I have just returned from participating in a symposium on parental alienation: “Parental Alienation: A Critical Problem for Families in Many Countries” presented at the International Congress of Psychology (ICP 2016) in Yokohama, Japan. Six of us representing Japan, U.S.A, Australia and Hong Kong had been working towards this symposium for over a year.
My part of the symposium was to present the Australian context for parental alienation: “A Hopeful Presentation on Reconnection and Reunification after a History of Parental Alienation: A Disruptive Approach to a Disruptive Social Phenomena.
This presentation outlined the unusual model I have developed and the accompanying intervention methodology for working only with the rejected-alienated parent.
As a specialist parental alienation consultant, I work in an unusual context, where only the rejected/alienated parent will seek help.
Often, their alienated children are now adults, having grown up in the shadow of a family law that grants them the unheard of privilege of choosing their own parents when they cannot drive, vote, or even legally fill a vehicle with fuel.
Typically, mandated assessments conducted under the aegis of family law fail to consider parental alienation as a plausible hypothesis and therefore subsequent interventions are ineffective or simply unavailable. Regrettably, it is still the case in Australia that parental alienation is not regarded as a form of abuse of both the alienated child and the rejected parent. This is despite the fact that the definition of family violence within the Australian Family Law Act, 1975 contains a reasonable functional description of alienation.
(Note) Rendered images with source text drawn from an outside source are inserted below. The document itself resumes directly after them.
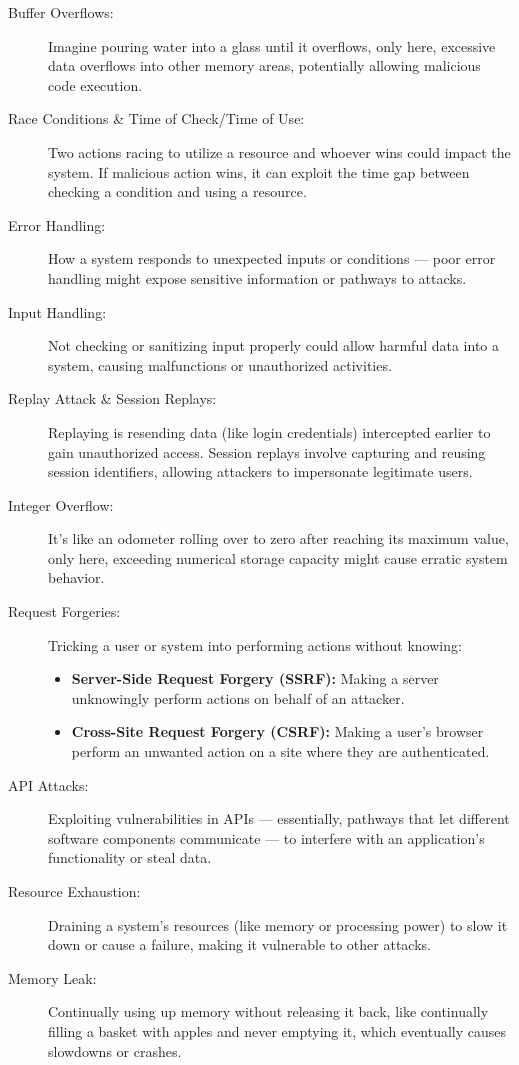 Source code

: \begin{fullwidth}
\begin{description}
        \item[Buffer Overflows:] Imagine pouring water into a glass until it overflows, only here, excessive data overflows into other memory areas, potentially allowing malicious code execution. 
        \item[Race Conditions \& Time of Check/Time of Use:] Two actions racing to utilize a resource and whoever wins could impact the system. If malicious action wins, it can exploit the time gap between checking a condition and using a resource.
        \item[Error Handling:] How a system responds to unexpected inputs or conditions — poor error handling might expose sensitive information or pathways to attacks.
        \item[Input Handling:] Not checking or sanitizing input properly could allow harmful data into a system, causing malfunctions or unauthorized activities.
        \item[Replay Attack \& Session Replays:] Replaying is resending data (like login credentials) intercepted earlier to gain unauthorized access. Session replays involve capturing and reusing session identifiers, allowing attackers to impersonate legitimate users.
        \item[Integer Overflow:] It’s like an odometer rolling over to zero after reaching its maximum value, only here, exceeding numerical storage capacity might cause erratic system behavior.
        \item[Request Forgeries:] Tricking a user or system into performing actions without knowing:
        \begin{itemize}
            \item \textbf{Server-Side Request Forgery (SSRF):} Making a server unknowingly perform actions on behalf of an attacker.
            \item \textbf{Cross-Site Request Forgery (CSRF):} Making a user’s browser perform an unwanted action on a site where they are authenticated.
        \end{itemize}
        \item[API Attacks:] Exploiting vulnerabilities in APIs — essentially, pathways that let different software components communicate — to interfere with an application’s functionality or steal data.
        \item[Resource Exhaustion:] Draining a system’s resources (like memory or processing power) to slow it down or cause a failure, making it vulnerable to other attacks.
        \item[Memory Leak:] Continually using up memory without releasing it back, like continually filling a basket with apples and never emptying it, which eventually causes slowdowns or crashes.

\end{description}
\end{fullwidth}
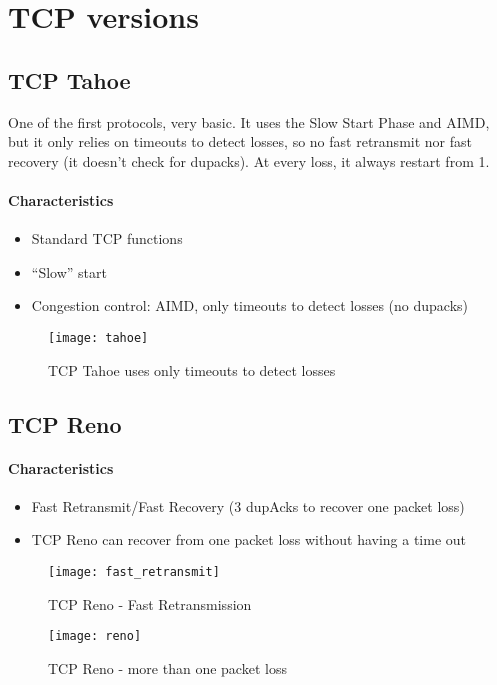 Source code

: \newpage
\section{TCP versions}

\subsection{TCP Tahoe}
One of the first protocols, very basic. It uses the Slow Start Phase and 
AIMD, but it only relies on timeouts to detect losses, so no fast retransmit nor 
fast recovery (it doesn't check for dupacks). At every loss, it always restart 
from 1.

\paragraph*{Characteristics}
\begin{itemize}
  \item Standard TCP functions
  \item ``Slow'' start
  \item Congestion control: AIMD, only timeouts to detect losses (no dupacks)
\end{itemize}

\begin{figure}[h]
  \texttt{[image: tahoe]}
  \caption[TCP Tahoe]{TCP Tahoe uses only timeouts to detect losses}
\end{figure}

\subsection{TCP Reno}
\paragraph*{Characteristics}
\begin{itemize}
  \item Fast Retransmit/Fast Recovery (3 dupAcks to recover one packet loss)
  \item TCP Reno can recover from one packet loss without having a time out
\end{itemize}

\begin{figure}[h]
  \texttt{[image: fast\_retransmit]}
  \caption[TCP Reno 1]{TCP Reno - Fast Retransmission}
\end{figure}

\begin{figure}[h]
  \texttt{[image: reno]}
  \caption[TCP Reno 2]{TCP Reno - more than one packet loss}
\end{figure}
Even when alienation is considered, Australian family law relies upon a model of alienation focused upon the ‘alienated child’ concept (Kelly, J.B, Johnson, J.R. 2001) that implicates the rejected-alienated parent in their own rejection and which leads to alienated children being considered the best informants of their own situation in spite of the coercive influence of the alienating parent that even this model recognises.
Furthermore, this model locates alienation along a spectrum of parent-child affiliations, as though it is just another parenting context to which a child must adapt. We do not see family violence or child sexual abuse associated in any way along the same spectrum as a normal parent-child affiliation, simply because these presentations are regarded as abusive and have nothing to do with parenting or families. This is a case of child inclusive-child focused ideology being inappropriately applied to a case of abuse for which it was never intended.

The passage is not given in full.